A producer of proprietary composite panels is reaching full production at its plants in Michigan and South Carolina.
Innovative Composites International Inc. is finding use for its glass-reinforced polypropylene panels in construction and is on the verge of selling them into the auto industry for load-floor applications, President and CEO Terry Ball said in a telephone interview.
The company says it has been awarded “several modest contracts” to supply load floors in the auto and is receiving purchase orders.
The firm makes the panels in Orangeburg, S.C., and in Sault Ste. Marie, Mich.
“We have all four lines going in Sault Ste.
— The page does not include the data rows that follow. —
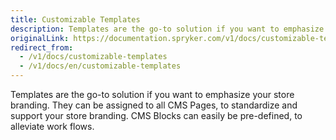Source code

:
 ```yaml
---
title: Customizable Templates
description: Templates are the go-to solution if you want to emphasize your store branding.
originalLink: https://documentation.spryker.com/v1/docs/customizable-templates
redirect_from:
  - /v1/docs/customizable-templates
  - /v1/docs/en/customizable-templates
---
```


Templates are the go-to solution if you want to emphasize your store branding. They can be assigned to all CMS Pages, to standardize and support your store branding. CMS Blocks can easily be pre-defined, to alleviate work flows.
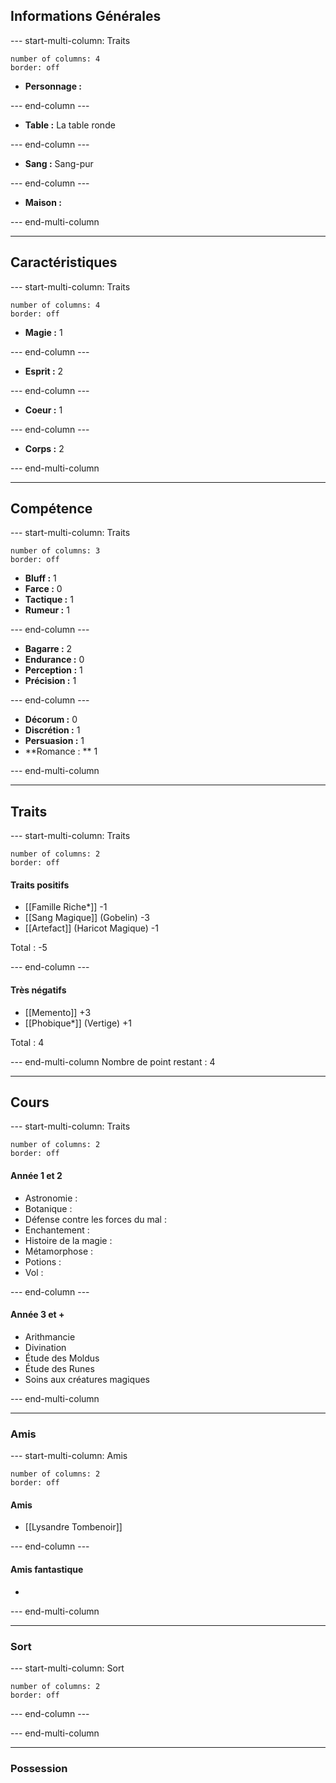 ## Informations Générales
--- start-multi-column: Traits
```column-settings  
number of columns: 4
border: off
```

- **Personnage :**

--- end-column ---

- **Table :**
	La table ronde

--- end-column ---

- **Sang :**
	Sang-pur

--- end-column ---

- **Maison :**
	

--- end-multi-column

---
## Caractéristiques
--- start-multi-column: Traits
```column-settings  
number of columns: 4
border: off
```

- **Magie :** 1

--- end-column ---

- **Esprit :** 2

--- end-column ---

- **Coeur :** 1

--- end-column ---

- **Corps :** 2

--- end-multi-column

---
## Compétence
--- start-multi-column: Traits
```column-settings  
number of columns: 3
border: off
```

- **Bluff :** 1
- **Farce :** 0
- **Tactique :** 1
- **Rumeur :** 1

--- end-column ---

- **Bagarre :** 2
- **Endurance :** 0
- **Perception :** 1
- **Précision :** 1

--- end-column ---

- **Décorum :** 0
- **Discrétion :** 1
- **Persuasion :** 1
- **Romance : ** 1

--- end-multi-column

---
## Traits
--- start-multi-column: Traits
```column-settings  
number of columns: 2
border: off
```

#### Traits positifs
- [[Famille Riche*]] -1
- [[Sang Magique]] (Gobelin) -3
- [[Artefact]] (Haricot Magique) -1

Total : -5

--- end-column ---

#### Très négatifs
- [[Memento]] +3
- [[Phobique*]] (Vertige) +1

Total : 4

--- end-multi-column
Nombre de point restant : 4

---
## Cours
--- start-multi-column: Traits
```column-settings  
number of columns: 2
border: off
```

#### Année 1 et 2
- Astronomie :
- Botanique :
- Défense contre les forces du mal :
- Enchantement :
- Histoire de la magie :
- Métamorphose :
- Potions :
- Vol :

--- end-column ---

#### Année 3 et +
- Arithmancie
- Divination
- Étude des Moldus
- Étude des Runes
- Soins aux créatures magiques

--- end-multi-column

---
### Amis
--- start-multi-column: Amis
```column-settings  
number of columns: 2
border: off
```

#### Amis
- [[Lysandre Tombenoir]]

--- end-column ---

#### Amis fantastique
- 

--- end-multi-column

---
### Sort
--- start-multi-column: Sort
```column-settings  
number of columns: 2
border: off
```


--- end-column ---



--- end-multi-column

---
### Possession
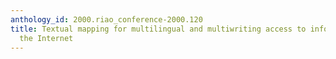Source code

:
```yaml
---
anthology_id: 2000.riao_conference-2000.120
title: Textual mapping for multilingual and multiwriting access to information on
  the Internet
---
```

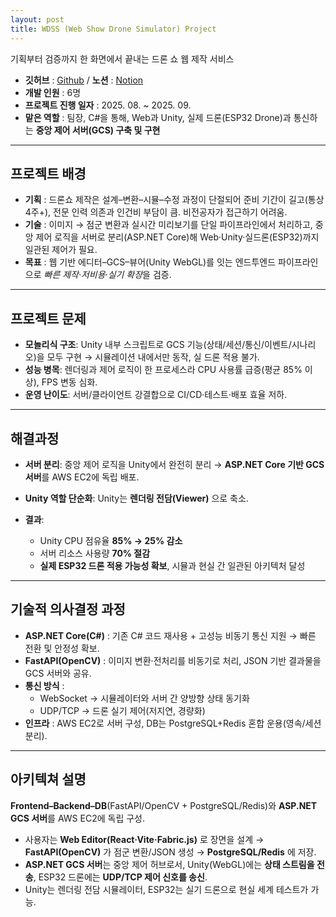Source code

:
 ```yaml
---
layout: post
title: WDSS (Web Show Drone Simulator) Project
---
```


기획부터 검증까지 한 화면에서 끝내는 드론 쇼 웹 제작 서비스

- **깃허브** : [Github](https://github.com/MW-1st) / **노션** : [Notion](https://www.notion.so/WDSS-Project-DroneFactory-2519421e3b718077a932da9270ab6944?source=copy_link)
- **개발 인원** : 6명
- **프로젝트 진행 일자** : 2025. 08. ~ 2025. 09.
- **맡은 역할** : 팀장, C#을 통해, Web과 Unity, 실제 드론(ESP32 Drone)과 통신하는 **중앙 제어 서버(GCS) 구축 및 구현**

---

## 프로젝트 배경

- **기획** : 드론쇼 제작은 설계–변환–시뮬–수정 과정이 단절되어 준비 기간이 길고(통상 4주+), 전문 인력 의존과 인건비 부담이 큼. 비전공자가 접근하기 어려움.
- **기술** : 이미지 → 점군 변환과 실시간 미리보기를 단일 파이프라인에서 처리하고, 중앙 제어 로직을 서버로 분리(ASP.NET Core)해 Web·Unity·실드론(ESP32)까지 일관된 제어가 필요.
- **목표** : 웹 기반 에디터–GCS–뷰어(Unity WebGL)를 잇는 엔드투엔드 파이프라인으로 *빠른 제작·저비용·실기 확장*을 검증.

---

## 프로젝트 문제

- **모놀리식 구조**: Unity 내부 스크립트로 GCS 기능(상태/세션/통신/이벤트/시나리오)을 모두 구현 → 시뮬레이션 내에서만 동작, 실 드론 적용 불가.
- **성능 병목**: 렌더링과 제어 로직이 한 프로세스라 CPU 사용률 급증(평균 85% 이상), FPS 변동 심화.
- **운영 난이도**: 서버/클라이언트 강결합으로 CI/CD·테스트·배포 효율 저하.

---

## 해결과정

- **서버 분리**: 중앙 제어 로직을 Unity에서 완전히 분리 → **ASP.NET Core 기반 GCS 서버**를 AWS EC2에 독립 배포.
- **Unity 역할 단순화**: Unity는 **렌더링 전담(Viewer)** 으로 축소.

- **결과**:
  - Unity CPU 점유율 **85% → 25% 감소**
  - 서버 리소스 사용량 **70% 절감**
  - **실제 ESP32 드론 적용 가능성 확보**, 시뮬과 현실 간 일관된 아키텍처 달성

---

## 기술적 의사결정 과정

- **ASP.NET Core(C#)** : 기존 C# 코드 재사용 + 고성능 비동기 통신 지원 → 빠른 전환 및 안정성 확보.
- **FastAPI(OpenCV)** : 이미지 변환·전처리를 비동기로 처리, JSON 기반 결과물을 GCS 서버와 공유.
- **통신 방식** :
  - WebSocket → 시뮬레이터와 서버 간 양방향 상태 동기화
  - UDP/TCP → 드론 실기 제어(저지연, 경량화)
- **인프라** : AWS EC2로 서버 구성, DB는 PostgreSQL+Redis 혼합 운용(영속/세션 분리).

---

## 아키텍쳐 설명

**Frontend–Backend–DB**(FastAPI/OpenCV + PostgreSQL/Redis)와 **ASP.NET GCS 서버**를 AWS EC2에 독립 구성.

- 사용자는 **Web Editor(React·Vite·Fabric.js)** 로 장면을 설계 → **FastAPI(OpenCV)** 가 점군 변환/JSON 생성 → **PostgreSQL/Redis** 에 저장.
- **ASP.NET GCS 서버**는 중앙 제어 허브로서, Unity(WebGL)에는 **상태 스트림을 전송**, ESP32 드론에는 **UDP/TCP 제어 신호를 송신**.
- Unity는 렌더링 전담 시뮬레이터, ESP32는 실기 드론으로 현실 세계 테스트가 가능.
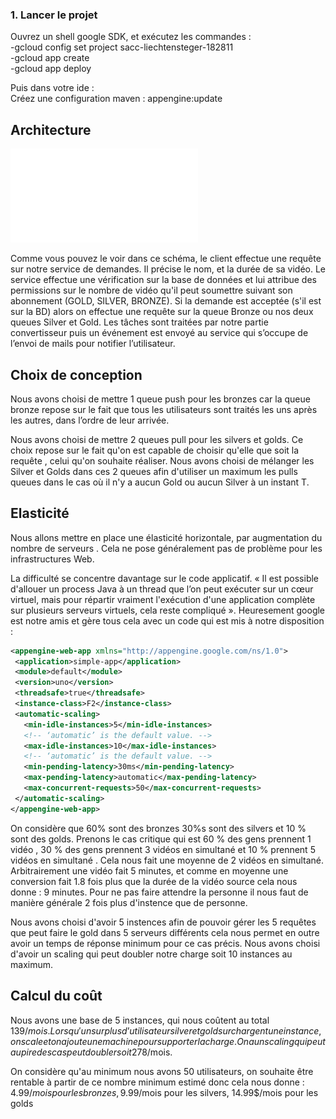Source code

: ### 1. Lancer le projet

Ouvrez un shell google SDK, et exécutez les commandes :  
-gcloud config set project sacc-liechtensteger-182811  
-gcloud app create  
-gcloud app deploy  

Puis dans votre ide :  
Créez une configuration maven : appengine:update  



 ## Architecture
 
 ![pdf architecture du projet](/image/SACC.pdf)
 
Comme vous pouvez le voir dans ce schéma, le client effectue une requête sur notre service de demandes. Il précise le nom, et la durée de sa vidéo. Le service effectue une vérification sur la base de données et lui attribue des permissions sur le nombre de vidéo qu'il peut soumettre suivant son abonnement (GOLD, SILVER, BRONZE).
Si la demande est acceptée (s'il est sur la BD) alors on effectue une requête sur la queue Bronze ou nos deux queues Silver et Gold.
Les tâches sont traitées par notre partie convertisseur puis un événement est envoyé au service qui s’occupe de l’envoi de mails pour notifier l’utilisateur.

 ## Choix de conception 

Nous avons choisi de mettre 1 queue push pour les bronzes car la queue bronze repose sur le fait que tous les utilisateurs sont traités les uns après les autres, dans l’ordre de leur arrivée.

Nous avons choisi de mettre 2 queues pull pour les silvers et golds. Ce choix repose sur le fait qu'on est capable de choisir qu'elle que soit la requête , celui qu'on souhaite réaliser. Nous avons choisi de mélanger les Silver et Golds dans ces 2 queues afin d'utiliser un maximum les pulls queues dans le cas où il n'y a aucun Gold ou aucun Silver à un instant T.


 ## Elasticité
 
 Nous allons mettre en place une élasticité horizontale, par augmentation du nombre de serveurs . Cela ne pose généralement pas de problème pour les infrastructures Web.

La difficulté se concentre davantage sur le code applicatif. « Il est possible d'allouer un process Java à un thread que l’on peut exécuter sur un cœur virtuel, mais pour répartir vraiment l'exécution d'une application complète sur plusieurs serveurs virtuels, cela reste compliqué ». Heuresement google est notre amis et gère tous cela avec un code qui est mis à notre disposition : 

 ```xml
<appengine-web-app xmlns="http://appengine.google.com/ns/1.0">
  <application>simple-app</application>
  <module>default</module>
  <version>uno</version>
  <threadsafe>true</threadsafe>
  <instance-class>F2</instance-class>
  <automatic-scaling>
    <min-idle-instances>5</min-idle-instances>
    <!-- ‘automatic’ is the default value. -->
    <max-idle-instances>10</max-idle-instances>
    <!-- ‘automatic’ is the default value. -->
    <min-pending-latency>30ms</min-pending-latency>
    <max-pending-latency>automatic</max-pending-latency>
    <max-concurrent-requests>50</max-concurrent-requests>
  </automatic-scaling>
</appengine-web-app>
 ```
 
 On considère que 60% sont des bronzes 30%s sont des silvers et 10 % sont des golds. Prenons le cas critique qui est 60 % des gens prennent 1 vidéo  , 30 % des gens prennent 3 vidéos en simultané et 10 % prennent 5 vidéos en simultané . Cela  nous fait une moyenne de 2 vidéos en simultané. Arbitrairement une vidéo fait 5 minutes, et comme en moyenne une conversion fait 1.8 fois plus que la durée de la vidéo source cela nous donne : 9 minutes. Pour ne pas faire attendre la personne il nous faut de manière générale 2 fois plus d'instence que de personne.
 
Nous avons choisi d'avoir 5 instences afin de pouvoir gérer les 5 requêtes que peut faire le gold dans 5 serveurs différents cela nous permet en outre avoir un temps de réponse minimum pour ce cas précis. Nous avons choisi d'avoir un scaling qui peut doubler notre charge  soit 10 instances au maximum.

 
 ## Calcul du coût
  
Nous avons une base de 5 instances, qui nous coûtent au total 139$/mois. Lorsqu'un surplus d’utilisateur silver et gold surchargent une instance, on scale et on ajoute une machine pour supporter la charge. On a un scaling qui peut au pire des cas peut doubler soit 278$/mois.

On considère qu'au minimum nous avons 50 utilisateurs, on souhaite être rentable à partir de ce nombre minimum estimé donc cela nous donne : 4.99$/mois pour les bronzes, 9.99$/mois pour les silvers, 14.99$/mois pour les golds
  
  



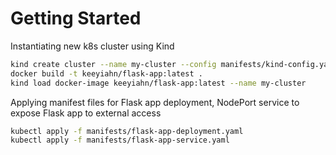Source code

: # Getting Started

Instantiating new k8s cluster using Kind
```bash
kind create cluster --name my-cluster --config manifests/kind-config.yaml
docker build -t keeyiahn/flask-app:latest .
kind load docker-image keeyiahn/flask-app:latest --name my-cluster 
```

Applying manifest files for Flask app deployment, NodePort service to expose Flask app to external access
```bash
kubectl apply -f manifests/flask-app-deployment.yaml
kubectl apply -f manifests/flask-app-service.yaml
```

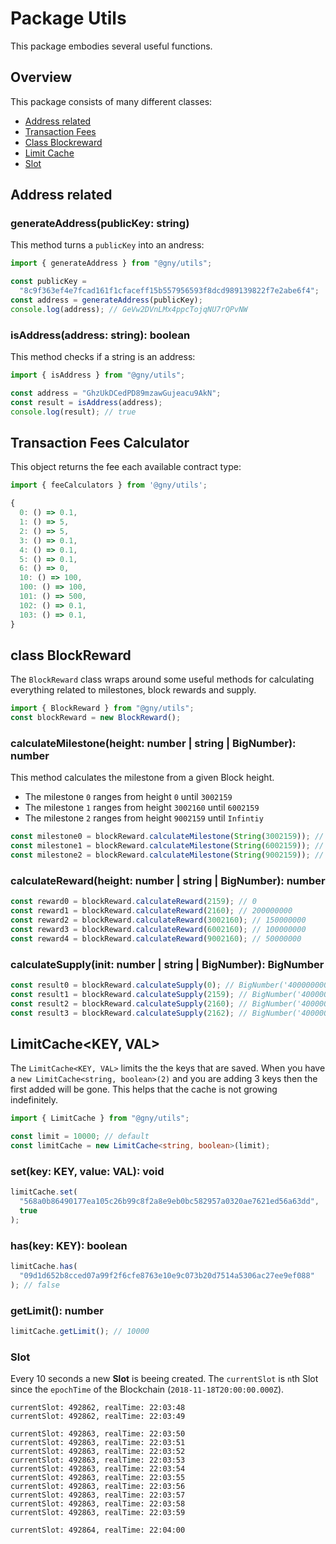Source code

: # Package Utils

This package embodies several useful functions.

## Overview

This package consists of many different classes:

- [Address related](#address-related)
- [Transaction Fees](#transaction-fees-calculator)
- [Class Blockreward](#class-blockreward)
- [Limit Cache](#limit-cache-key-val)
- [Slot](#slot)

## Address related

### generateAddress(publicKey: string)

This method turns a `publicKey` into an andress:

```ts
import { generateAddress } from "@gny/utils";

const publicKey =
  "8c9f363ef4e7fcad161f1cfaceff15b557956593f8dcd989139822f7e2abe6f4";
const address = generateAddress(publicKey);
console.log(address); // GeVw2DVnLMx4ppcTojqNU7rQPvNW
```

### isAddress(address: string): boolean

This method checks if a string is an address:

```ts
import { isAddress } from "@gny/utils";

const address = "GhzUkDCedPD89mzawGujeacu9AkN";
const result = isAddress(address);
console.log(result); // true
```

## Transaction Fees Calculator

This object returns the fee each available contract type:

```ts
import { feeCalculators } from '@gny/utils';

{
  0: () => 0.1,
  1: () => 5,
  2: () => 5,
  3: () => 0.1,
  4: () => 0.1,
  5: () => 0.1,
  6: () => 0,
  10: () => 100,
  100: () => 100,
  101: () => 500,
  102: () => 0.1,
  103: () => 0.1,
}
```

## class BlockReward

The `BlockReward` class wraps around some useful methods for calculating everything related to milestones, block rewards and supply.

```ts
import { BlockReward } from "@gny/utils";
const blockReward = new BlockReward();
```

### calculateMilestone(height: number | string | BigNumber): number

This method calculates the milestone from a given Block height.

- The milestone `0` ranges from height `0` until `3002159`
- The milestone `1` ranges from height `3002160` until `6002159`
- The milestone `2` ranges from height `9002159` until `Infintiy`

```ts
const milestone0 = blockReward.calculateMilestone(String(3002159)); // 0
const milestone1 = blockReward.calculateMilestone(String(6002159)); // 1
const milestone2 = blockReward.calculateMilestone(String(9002159)); // 2
```

### calculateReward(height: number | string | BigNumber): number

```ts
const reward0 = blockReward.calculateReward(2159); // 0
const reward1 = blockReward.calculateReward(2160); // 200000000
const reward2 = blockReward.calculateReward(3002160); // 150000000
const reward3 = blockReward.calculateReward(6002160); // 100000000
const reward4 = blockReward.calculateReward(9002160); // 50000000
```

### calculateSupply(init: number | string | BigNumber): BigNumber

```ts
const result0 = blockReward.calculateSupply(0); // BigNumber('40000000000000000')
const result1 = blockReward.calculateSupply(2159); // BigNumber('40000000000000000')
const result2 = blockReward.calculateSupply(2160); // BigNumber('40000000200000000')
const result3 = blockReward.calculateSupply(2162); // BigNumber('40000000600000000')
```

## LimitCache\<KEY, VAL\>

The `LimitCache<KEY, VAL>` limits the the keys that are saved. When you have a `new LimitCache<string, boolean>(2)` and you are adding 3 keys then the first added will be gone. This helps that the cache is not growing indefinitely.

```ts
import { LimitCache } from "@gny/utils";

const limit = 10000; // default
const limitCache = new LimitCache<string, boolean>(limit);
```

### set(key: KEY, value: VAL): void

```ts
limitCache.set(
  "568a0b86490177ea105c26b99c8f2a8e9eb0bc582957a0320ae7621ed56a63dd",
  true
);
```

### has(key: KEY): boolean

```ts
limitCache.has(
  "09d1d652b8cced07a99f2f6cfe8763e10e9c073b20d7514a5306ac27ee9ef088"
); // false
```

### getLimit(): number

```ts
limitCache.getLimit(); // 10000
```

### Slot

Every 10 seconds a new **Slot** is beeing created. The `currentSlot` is `n`th Slot since the `epochTime` of the Blockchain (`2018-11-18T20:00:00.000Z`).

```
currentSlot: 492862, realTime: 22:03:48
currentSlot: 492862, realTime: 22:03:49

currentSlot: 492863, realTime: 22:03:50
currentSlot: 492863, realTime: 22:03:51
currentSlot: 492863, realTime: 22:03:52
currentSlot: 492863, realTime: 22:03:53
currentSlot: 492863, realTime: 22:03:54
currentSlot: 492863, realTime: 22:03:55
currentSlot: 492863, realTime: 22:03:56
currentSlot: 492863, realTime: 22:03:57
currentSlot: 492863, realTime: 22:03:58
currentSlot: 492863, realTime: 22:03:59

currentSlot: 492864, realTime: 22:04:00
```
Marie,” Ball said.
The company uses a large volume of recycled PP in its products.
The panels are being used to make low-cost housing and shelters for emergency response situations, for sound barriers, fencing and for a hospital in Haiti, Ball said.
The company was formed in 2007 by Ball and Fraser Wray, both former executives of automotive parts producer Magna International Inc. of Aurora, Ontario.
Innovative Composites is publicly traded on the Toronto Stock Exchange.
The Toronto-based company reported sales of US$2.59 million for the nine months ended June 30 vs. $353,459 for the 2011 period. For the same nine months, it reported a net income loss of $6.98 million vs. $5.08 for the year before.